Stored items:
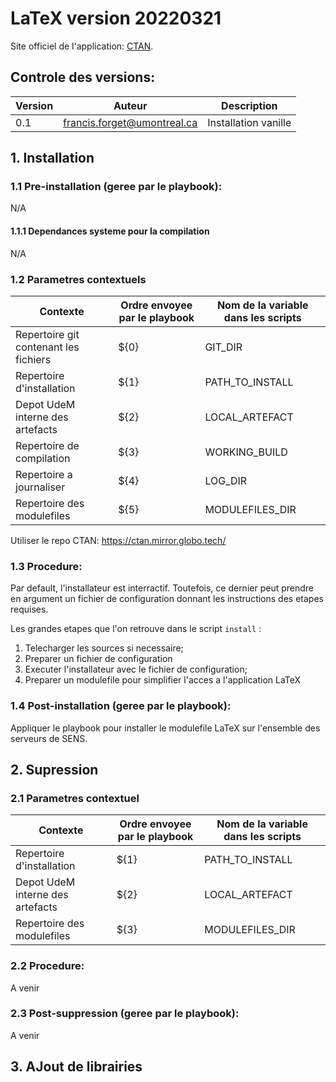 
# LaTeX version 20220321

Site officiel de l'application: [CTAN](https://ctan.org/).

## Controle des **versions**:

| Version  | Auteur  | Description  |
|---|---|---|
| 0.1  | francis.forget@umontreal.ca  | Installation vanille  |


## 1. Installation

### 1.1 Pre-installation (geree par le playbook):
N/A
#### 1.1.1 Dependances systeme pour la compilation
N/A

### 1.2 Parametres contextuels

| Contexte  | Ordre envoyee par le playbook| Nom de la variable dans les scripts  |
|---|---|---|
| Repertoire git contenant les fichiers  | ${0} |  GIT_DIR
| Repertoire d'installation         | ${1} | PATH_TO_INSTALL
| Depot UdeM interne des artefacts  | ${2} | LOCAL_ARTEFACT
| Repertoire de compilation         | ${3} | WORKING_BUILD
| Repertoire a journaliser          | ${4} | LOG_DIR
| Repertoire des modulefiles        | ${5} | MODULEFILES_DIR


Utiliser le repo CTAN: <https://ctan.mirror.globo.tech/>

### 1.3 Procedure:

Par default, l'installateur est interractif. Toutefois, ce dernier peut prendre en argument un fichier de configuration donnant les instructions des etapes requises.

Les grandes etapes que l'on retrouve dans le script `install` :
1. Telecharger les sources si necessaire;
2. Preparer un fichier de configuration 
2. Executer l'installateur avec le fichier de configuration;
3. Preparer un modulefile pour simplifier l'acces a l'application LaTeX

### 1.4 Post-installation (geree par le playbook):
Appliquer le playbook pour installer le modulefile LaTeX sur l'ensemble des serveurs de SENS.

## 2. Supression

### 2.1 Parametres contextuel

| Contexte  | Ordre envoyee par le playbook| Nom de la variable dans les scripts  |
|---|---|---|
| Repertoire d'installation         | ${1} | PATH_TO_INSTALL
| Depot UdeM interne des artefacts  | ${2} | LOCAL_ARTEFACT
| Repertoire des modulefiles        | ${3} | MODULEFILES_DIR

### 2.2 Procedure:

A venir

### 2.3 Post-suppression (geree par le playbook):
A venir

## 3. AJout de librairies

ABOUT THIS EXERCISE
In the copy, include no pictures; transcribe every record above verbatim.

EXERCISE SOLUTION
# LaTeX version 20220321

Site officiel de l'application: [CTAN](https://ctan.org/).

## Controle des **versions**:

| Version  | Auteur  | Description  |
|---|---|---|
| 0.1  | francis.forget@umontreal.ca  | Installation vanille  |


## 1. Installation

### 1.1 Pre-installation (geree par le playbook):
N/A
#### 1.1.1 Dependances systeme pour la compilation
N/A

### 1.2 Parametres contextuels

| Contexte  | Ordre envoyee par le playbook| Nom de la variable dans les scripts  |
|---|---|---|
| Repertoire git contenant les fichiers  | ${0} |  GIT_DIR
| Repertoire d'installation         | ${1} | PATH_TO_INSTALL
| Depot UdeM interne des artefacts  | ${2} | LOCAL_ARTEFACT
| Repertoire de compilation         | ${3} | WORKING_BUILD
| Repertoire a journaliser          | ${4} | LOG_DIR
| Repertoire des modulefiles        | ${5} | MODULEFILES_DIR


Utiliser le repo CTAN: <https://ctan.mirror.globo.tech/>

### 1.3 Procedure:

Par default, l'installateur est interractif. Toutefois, ce dernier peut prendre en argument un fichier de configuration donnant les instructions des etapes requises.

Les grandes etapes que l'on retrouve dans le script `install` :
1. Telecharger les sources si necessaire;
2. Preparer un fichier de configuration 
2. Executer l'installateur avec le fichier de configuration;
3. Preparer un modulefile pour simplifier l'acces a l'application LaTeX

### 1.4 Post-installation (geree par le playbook):
Appliquer le playbook pour installer le modulefile LaTeX sur l'ensemble des serveurs de SENS.

## 2. Supression

### 2.1 Parametres contextuel

| Contexte  | Ordre envoyee par le playbook| Nom de la variable dans les scripts  |
|---|---|---|
| Repertoire d'installation         | ${1} | PATH_TO_INSTALL
| Depot UdeM interne des artefacts  | ${2} | LOCAL_ARTEFACT
| Repertoire des modulefiles        | ${3} | MODULEFILES_DIR

### 2.2 Procedure:

A venir

### 2.3 Post-suppression (geree par le playbook):
A venir

## 3. AJout de librairies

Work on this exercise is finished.